CONNER PERIPHERALS, INC. History



Address:
3081 Zanker Road
San Jose, California 95134-2128
U.S.A.

Telephone: (408) 456-4500
Fax: (408) 456-4501

Public Company
Incorporated: 1986
Employees: 8,200
Sales: $1.59 billion
Stock Exchanges: New York

Company History:

Conner Peripherals, Inc., the second-largest manufacturer of hard disk drives after Seagate Technology, has grown faster than any other company in United States history between 1986 and 1990. Conner Peripherals started business in 1986 after Finis F. Conner, a well-known computer entrepreneur, and John Squires, a former disk drive engineer at MiniScribe, Inc., agreed to create a new company to manufacture the compact hard disk drive that Squires had created.

Conner, the son of an Alabama carpenter, started in the computer business in the 1970s as a salesman for Shugart Associates, an important but short-lived disk drive manufacturer. Although Shugart developed good products, the company suffered from poor marketing and production planning, and was eventually bought by Xerox Corp. Speculating that better storage and retrieval of large amounts of information would prove crucial as computers became more important in the workplace, Conner contacted Shugart's former head, Alan F. Shugart, and in 1979 they co-founded Seagate Technology to manufacture 5.25-inch hard disk drives for desktop computers. With the desktop computer revolution just beginning, Seagate's sales took off: by 1984 it had sales of $344 million and was the largest maker of hard disk drives. However, while Conner wanted to develop new, more innovative drives, Shugart and two other partners preferred to concentrate on selling the main disk drive; after months of fighting, Conner left Seagate, having made $15 million.

Conner joined Squires when Squires left MiniScribe, a small manufacturer of 3.5-inch hard drives on the verge of bankruptcy. Squires had completed a prototype 3.5-inch hard drive on his own and had decided to start a company to produce and market the drive. Using software that positioned the recording head on the disk rather than using hardware to perform that function, as other drives did, Squires's product resulted in a faster, more reliable hard disk that could withstand greater shocks without malfunctioning. Aware of Conner's reputation in the computer industry, Squires proposed using Conner's name on his drive and Conner's money to start up the company. Conner was impressed with the drive, and agreed to the plan provided that he be allowed control of the company's strategy and growth rate. When Squires agreed, Conner set about building a company--Conner Peripherals--around a 'sell, design, build' strategy.

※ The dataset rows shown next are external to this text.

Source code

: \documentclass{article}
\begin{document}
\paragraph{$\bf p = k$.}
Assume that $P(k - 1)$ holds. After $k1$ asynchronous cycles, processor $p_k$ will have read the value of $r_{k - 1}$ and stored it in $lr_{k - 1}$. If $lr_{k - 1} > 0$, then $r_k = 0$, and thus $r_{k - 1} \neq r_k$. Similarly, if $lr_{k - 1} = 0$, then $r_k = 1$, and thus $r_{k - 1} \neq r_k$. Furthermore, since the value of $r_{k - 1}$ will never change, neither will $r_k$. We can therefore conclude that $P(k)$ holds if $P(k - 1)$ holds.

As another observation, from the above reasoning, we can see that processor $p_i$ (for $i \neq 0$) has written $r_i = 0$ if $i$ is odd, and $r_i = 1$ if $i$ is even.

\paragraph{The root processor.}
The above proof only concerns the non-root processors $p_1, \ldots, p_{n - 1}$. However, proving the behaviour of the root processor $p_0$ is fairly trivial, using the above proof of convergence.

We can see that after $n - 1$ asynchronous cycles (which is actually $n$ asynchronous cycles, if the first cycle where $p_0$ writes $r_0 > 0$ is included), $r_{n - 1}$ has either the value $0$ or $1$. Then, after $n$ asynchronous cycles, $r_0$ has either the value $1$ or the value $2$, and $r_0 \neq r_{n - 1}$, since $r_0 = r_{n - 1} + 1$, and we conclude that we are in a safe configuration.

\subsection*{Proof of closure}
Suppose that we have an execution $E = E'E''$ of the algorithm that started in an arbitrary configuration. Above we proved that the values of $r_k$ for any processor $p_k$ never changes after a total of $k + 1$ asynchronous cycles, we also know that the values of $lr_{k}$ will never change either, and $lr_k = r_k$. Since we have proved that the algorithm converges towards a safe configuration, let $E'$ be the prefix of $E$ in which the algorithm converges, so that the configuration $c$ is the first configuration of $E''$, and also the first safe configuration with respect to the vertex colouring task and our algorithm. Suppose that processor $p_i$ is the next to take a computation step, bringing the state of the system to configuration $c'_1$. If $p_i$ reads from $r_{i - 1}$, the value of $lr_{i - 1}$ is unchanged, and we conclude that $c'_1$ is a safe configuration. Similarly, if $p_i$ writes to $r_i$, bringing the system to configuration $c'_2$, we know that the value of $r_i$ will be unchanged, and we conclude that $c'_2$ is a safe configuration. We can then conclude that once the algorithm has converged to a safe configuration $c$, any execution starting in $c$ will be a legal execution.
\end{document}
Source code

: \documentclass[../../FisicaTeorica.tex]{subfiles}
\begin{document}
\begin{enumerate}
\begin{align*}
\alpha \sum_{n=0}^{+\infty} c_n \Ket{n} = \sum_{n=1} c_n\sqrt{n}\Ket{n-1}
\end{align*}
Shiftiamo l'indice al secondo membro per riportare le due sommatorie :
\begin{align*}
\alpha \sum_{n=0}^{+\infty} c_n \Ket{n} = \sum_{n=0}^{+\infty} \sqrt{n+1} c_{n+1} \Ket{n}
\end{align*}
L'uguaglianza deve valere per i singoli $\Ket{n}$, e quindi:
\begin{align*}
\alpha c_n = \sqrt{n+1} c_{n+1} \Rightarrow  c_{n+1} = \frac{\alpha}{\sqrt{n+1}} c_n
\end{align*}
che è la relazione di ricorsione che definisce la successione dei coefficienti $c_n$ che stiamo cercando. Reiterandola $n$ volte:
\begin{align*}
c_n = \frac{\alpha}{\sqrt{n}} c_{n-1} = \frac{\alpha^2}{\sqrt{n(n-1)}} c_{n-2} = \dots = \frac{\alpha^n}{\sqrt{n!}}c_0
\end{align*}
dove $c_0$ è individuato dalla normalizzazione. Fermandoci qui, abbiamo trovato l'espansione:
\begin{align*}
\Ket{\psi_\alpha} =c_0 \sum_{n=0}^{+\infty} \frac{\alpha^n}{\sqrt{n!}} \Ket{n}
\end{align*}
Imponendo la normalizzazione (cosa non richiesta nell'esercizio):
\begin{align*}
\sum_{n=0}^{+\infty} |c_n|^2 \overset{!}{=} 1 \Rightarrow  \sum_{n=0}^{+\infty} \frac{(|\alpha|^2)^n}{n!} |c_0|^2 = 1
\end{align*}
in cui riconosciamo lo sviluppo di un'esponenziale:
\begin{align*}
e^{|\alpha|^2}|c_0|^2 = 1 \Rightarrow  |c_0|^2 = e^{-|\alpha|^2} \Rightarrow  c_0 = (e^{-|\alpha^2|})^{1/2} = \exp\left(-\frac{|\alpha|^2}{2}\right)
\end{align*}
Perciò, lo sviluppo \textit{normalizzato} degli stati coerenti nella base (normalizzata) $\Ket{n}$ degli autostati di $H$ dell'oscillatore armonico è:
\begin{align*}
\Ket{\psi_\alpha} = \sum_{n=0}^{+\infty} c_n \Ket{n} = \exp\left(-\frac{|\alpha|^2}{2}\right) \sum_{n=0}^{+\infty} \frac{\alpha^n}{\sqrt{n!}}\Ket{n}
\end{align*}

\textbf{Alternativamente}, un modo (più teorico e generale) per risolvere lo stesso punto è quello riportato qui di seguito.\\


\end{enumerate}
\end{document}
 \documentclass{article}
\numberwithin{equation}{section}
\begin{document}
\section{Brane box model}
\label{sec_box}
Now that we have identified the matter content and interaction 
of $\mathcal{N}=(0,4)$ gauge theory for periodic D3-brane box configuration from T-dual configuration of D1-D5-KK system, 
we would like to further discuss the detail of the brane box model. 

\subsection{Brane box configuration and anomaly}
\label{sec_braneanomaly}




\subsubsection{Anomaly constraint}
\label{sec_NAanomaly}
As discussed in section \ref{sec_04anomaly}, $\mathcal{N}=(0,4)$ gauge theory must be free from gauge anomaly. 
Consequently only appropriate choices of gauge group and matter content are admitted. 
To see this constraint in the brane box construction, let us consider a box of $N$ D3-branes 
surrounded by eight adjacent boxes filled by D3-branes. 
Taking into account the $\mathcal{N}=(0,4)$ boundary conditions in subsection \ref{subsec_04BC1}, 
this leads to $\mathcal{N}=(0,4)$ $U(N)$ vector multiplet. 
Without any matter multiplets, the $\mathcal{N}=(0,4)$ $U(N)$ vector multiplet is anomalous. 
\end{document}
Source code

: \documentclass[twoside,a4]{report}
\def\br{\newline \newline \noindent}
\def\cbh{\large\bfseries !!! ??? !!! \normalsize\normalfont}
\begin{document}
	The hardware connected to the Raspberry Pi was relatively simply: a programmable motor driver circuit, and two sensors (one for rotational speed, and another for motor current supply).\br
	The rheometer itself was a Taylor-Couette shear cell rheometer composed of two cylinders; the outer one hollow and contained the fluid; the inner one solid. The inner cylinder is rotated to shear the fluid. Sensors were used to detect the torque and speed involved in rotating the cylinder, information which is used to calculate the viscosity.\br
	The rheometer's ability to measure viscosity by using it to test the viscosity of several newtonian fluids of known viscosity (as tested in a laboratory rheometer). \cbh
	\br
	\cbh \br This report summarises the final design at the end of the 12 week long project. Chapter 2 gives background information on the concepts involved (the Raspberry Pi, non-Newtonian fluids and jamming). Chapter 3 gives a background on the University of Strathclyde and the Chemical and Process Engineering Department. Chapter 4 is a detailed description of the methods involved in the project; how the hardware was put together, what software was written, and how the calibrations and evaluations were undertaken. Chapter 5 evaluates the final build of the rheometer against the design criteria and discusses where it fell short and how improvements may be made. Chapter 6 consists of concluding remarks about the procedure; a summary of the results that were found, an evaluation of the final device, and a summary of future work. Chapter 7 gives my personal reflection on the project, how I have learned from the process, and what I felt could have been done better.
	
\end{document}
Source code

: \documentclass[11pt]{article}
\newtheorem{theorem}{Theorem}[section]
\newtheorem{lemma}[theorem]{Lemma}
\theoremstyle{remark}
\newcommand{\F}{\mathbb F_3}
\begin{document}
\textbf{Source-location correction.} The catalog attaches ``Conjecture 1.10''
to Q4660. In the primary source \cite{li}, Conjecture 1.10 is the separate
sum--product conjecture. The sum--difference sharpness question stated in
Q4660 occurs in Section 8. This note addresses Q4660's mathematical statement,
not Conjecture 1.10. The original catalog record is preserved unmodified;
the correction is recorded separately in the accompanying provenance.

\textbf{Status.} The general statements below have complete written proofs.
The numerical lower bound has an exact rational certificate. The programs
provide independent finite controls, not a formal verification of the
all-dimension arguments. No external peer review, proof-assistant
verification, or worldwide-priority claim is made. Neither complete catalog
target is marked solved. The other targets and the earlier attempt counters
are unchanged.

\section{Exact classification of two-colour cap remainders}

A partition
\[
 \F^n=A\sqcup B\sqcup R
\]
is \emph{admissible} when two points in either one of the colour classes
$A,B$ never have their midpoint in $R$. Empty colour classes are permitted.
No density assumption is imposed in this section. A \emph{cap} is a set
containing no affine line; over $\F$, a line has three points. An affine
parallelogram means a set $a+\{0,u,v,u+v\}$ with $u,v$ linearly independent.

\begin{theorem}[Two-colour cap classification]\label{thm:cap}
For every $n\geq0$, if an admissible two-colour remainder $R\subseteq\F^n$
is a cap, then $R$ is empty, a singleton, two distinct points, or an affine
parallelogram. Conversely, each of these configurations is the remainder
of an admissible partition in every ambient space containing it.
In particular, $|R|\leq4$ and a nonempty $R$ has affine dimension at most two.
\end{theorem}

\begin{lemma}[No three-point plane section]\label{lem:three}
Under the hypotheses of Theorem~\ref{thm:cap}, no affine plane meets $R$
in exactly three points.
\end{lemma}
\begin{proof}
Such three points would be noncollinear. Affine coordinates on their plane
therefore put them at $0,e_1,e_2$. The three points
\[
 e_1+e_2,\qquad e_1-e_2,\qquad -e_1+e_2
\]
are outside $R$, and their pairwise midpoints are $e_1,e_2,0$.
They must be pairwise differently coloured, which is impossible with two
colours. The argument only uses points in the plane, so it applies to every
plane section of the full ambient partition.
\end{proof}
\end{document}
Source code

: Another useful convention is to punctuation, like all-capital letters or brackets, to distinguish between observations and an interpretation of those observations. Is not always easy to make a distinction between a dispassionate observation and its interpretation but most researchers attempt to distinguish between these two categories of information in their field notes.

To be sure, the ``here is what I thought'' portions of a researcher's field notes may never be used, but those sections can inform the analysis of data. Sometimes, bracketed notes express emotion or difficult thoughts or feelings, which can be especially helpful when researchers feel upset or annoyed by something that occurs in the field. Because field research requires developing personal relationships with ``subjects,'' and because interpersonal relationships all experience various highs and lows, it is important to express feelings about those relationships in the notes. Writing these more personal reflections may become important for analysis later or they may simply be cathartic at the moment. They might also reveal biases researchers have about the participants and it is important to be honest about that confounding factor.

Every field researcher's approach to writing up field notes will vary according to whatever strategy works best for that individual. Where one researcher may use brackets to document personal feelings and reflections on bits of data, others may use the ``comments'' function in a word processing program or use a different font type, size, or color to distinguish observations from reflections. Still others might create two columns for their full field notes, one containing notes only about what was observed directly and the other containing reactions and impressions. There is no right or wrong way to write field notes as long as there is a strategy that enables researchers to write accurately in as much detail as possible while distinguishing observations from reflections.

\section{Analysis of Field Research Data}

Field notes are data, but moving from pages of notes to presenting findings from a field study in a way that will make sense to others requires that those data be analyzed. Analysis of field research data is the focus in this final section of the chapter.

The market for hard disks had become extremely competitive, with about 70 companies chasing $1.2 billion of business and many manufacturers going out of business. Seagate had become a commodity producer, producing large quantities of standardized disk drives at low margins. Other hard disk drive manufacturers, such as Quantum and Maxtor, survived by producing small, fast, state-of-the-art drives and selling them at premium prices. Commodity producers risked having changes in technology render their products obsolete, and the high-margin producers risked spending too much on research and development and then having their products rejected by computer makers. Conner decided that the ideal strategy would be to sell computer companies on a disk drive before it was made, negotiating specifications like the drive's size and power consumption, then designing and building the drives.

In early 1986, Conner began taking a prototype of Squires's disk drive to computer makers, seeking investors and customers. Despite Conner's reputation and the quality of Squires's drive, venture capitalists were wary. Salvation came from Compaq Computer, a new firm that was growing rapidly. Trying to stay ahead of rival IBM through strong relationships with the manufacturers of sophisticated computer components, Conner convinced Compaq's president, Rod Canion, that Squires's small but tough drive would be perfect for Compaq's portable computers. Canion was impressed by Squires's prototype, and the firm decided to finance Conner Peripherals so it would have a sure source of quality hard drives. Compaq invested $6 million in June 1986, and another $6 million in early 1987, obtaining a 49 percent stake in Conner at its peak. Compaq also bought 90 percent of Conner's output for 1987, its first year of production, and by August 1987, Conner was off the ground with another $27 million in venture capital from other sources.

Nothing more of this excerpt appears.